Ariadna blickt mit verlorenem Blick geradeaus und ahnt nicht, dass sie für einige der Umstehenden Gesprächsthema ist.

„Das darf nicht so weitergehen“, sagt Bruno ernst und blickt seinen Vater an, während beide aus den Fenstern der Villa zusehen.

„Ich weiß. Aber sie ist dazu verdammt, so zu bleiben. Sie hat keinen Partner und wird auch nie einen haben“, seufzt sie. „Letzte Woche sagte sie mir, sie sei so nutzlos wie ein Mensch. Alles, was sie kann, ist sich zu verwandeln, und das tut sie immer seltener.“

Bruno reibt sich seinen misslungenen Bart und zuckt mit den Achseln.

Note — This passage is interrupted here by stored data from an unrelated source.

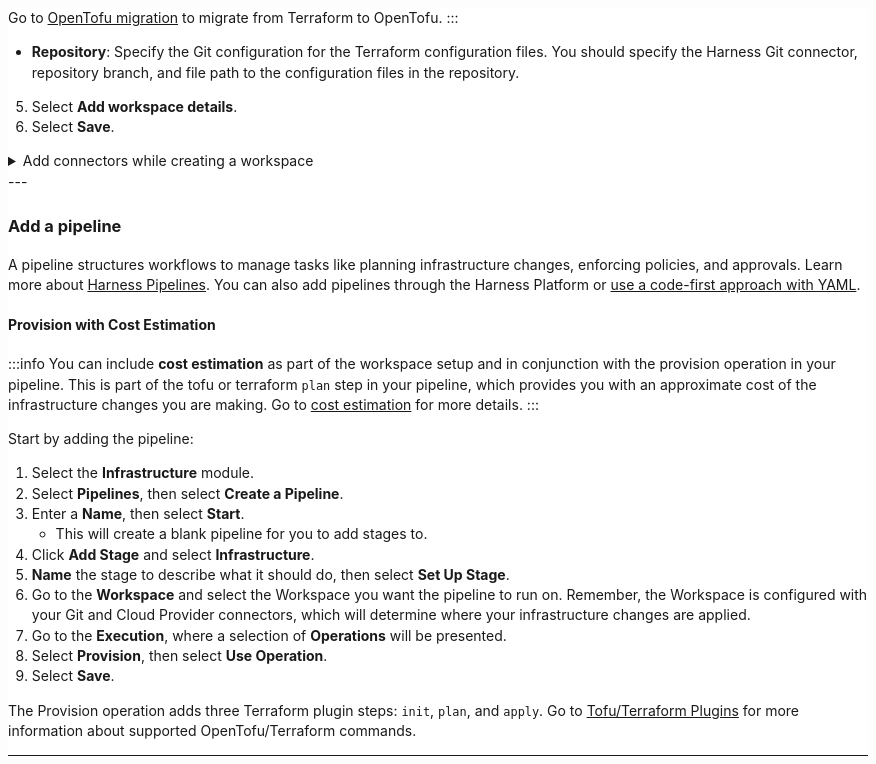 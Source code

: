  Go to [OpenTofu migration](https://opentofu.org/docs/intro/migration/) to migrate from Terraform to OpenTofu.
:::

- **Repository**: Specify the Git configuration for the Terraform configuration files. You should specify the Harness Git connector, repository branch, and file path to the configuration files in the repository.
5. Select **Add workspace details**.
6. Select **Save**. 
</TabItem>
</Tabs> 

<details><summary>Add connectors while creating a workspace</summary></details>  
---

### Add a pipeline
A pipeline structures workflows to manage tasks like planning infrastructure changes, enforcing policies, and approvals. Learn more about [Harness Pipelines](https://developer.harness.io/docs/category/pipelines). You can also add pipelines through the Harness Platform or [use a code-first approach with YAML](https://developer.harness.io/docs/platform/pipelines/harness-yaml-quickstart).

#### Provision with Cost Estimation
:::info
You can include **cost estimation** as part of the workspace setup and in conjunction with the provision operation in your pipeline. This is part of the tofu or terraform `plan` step in your pipeline, which provides you with an approximate cost of the infrastructure changes you are making. Go to [cost estimation](docs/infra-as-code-management/workspaces/cost-estimation) for more details.
:::

<Tabs>
  <TabItem value="Interactive guide">
  <DocVideo src="https://app.tango.us/app/embed/ca925494-e35b-4ddc-af6f-a881197da980" title="Create an IaCM Provision Pipeline" />
  </TabItem>
  <TabItem value="Step-by-step">
  Start by adding the pipeline:

  1. Select the **Infrastructure** module.
  2. Select **Pipelines**, then select **Create a Pipeline**. 
  3. Enter a **Name**, then select **Start**.
      - This will create a blank pipeline for you to add stages to.
  4. Click **Add Stage** and select **Infrastructure**.
  5. **Name** the stage to describe what it should do, then select **Set Up Stage**.  
  6. Go to the **Workspace** and select the Workspace you want the pipeline to run on.
      Remember, the Workspace is configured with your Git and Cloud Provider connectors, which will determine where your infrastructure changes are applied.
  7. Go to the **Execution**, where a selection of **Operations** will be presented.  
  8. Select **Provision**, then select **Use Operation**.
  9. Select **Save**.
  </TabItem>
</Tabs>
  
The Provision operation adds three Terraform plugin steps: `init`, `plan`, and `apply`. Go to [Tofu/Terraform Plugins](docs/infra-as-code-management/pipelines/terraform-plugins) for more information about supported OpenTofu/Terraform commands.

---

„Könnten wir versuchen, ihn jemandem vorzustellen?“, schlägt er vor, woraufhin Hector den Kopf schüttelt und seinem Sohn einen genervten Blick zuwirft.

„Alle anderen haben einen Partner, und wenn nicht, wollen sie keine unglückliche Seele“, flüstert sie und spürt ein Engegefühl in der Brust vor lauter Mitleid mit ihrem ältesten Sohn.

„Warum findet ihr sie nicht einfach nur blöd, anstatt wie kleine Mädchen zu tratschen?“, schnauzt Claudia, die mit einer Tasse Kaffee in der Hand im Büro erscheint.

Die beiden Männer waren überrascht, als sie plötzlich auftauchte; sie waren so in ihr Gespräch vertieft, dass sie gar nicht bemerkten, wie sie hereinkam.

Beide stottern ein wenig, erfinden Ausreden und werden immer röter.

„Sie sind alle von niedrigem Rang“, bringt Bruno schließlich hervor, immer noch etwas erschrocken über das Erscheinen seiner Mutter.

Claudia zieht eine Augenbraue hoch und schüttelt den Kopf.

„Ich habe von Alpha Thiagos Mutter verlässliche Informationen erhalten, dass es noch einen anderen Alpha gibt, der ein Unglücklicher ist“, sagte er achselzuckend, bevor er den Raum verließ.

"Wer?", ruft Bruno und rennt seiner Mutter hinterher, dicht gefolgt von Hector.

Das Schlimmste war, dass ich immer noch nichts gesehen hatte.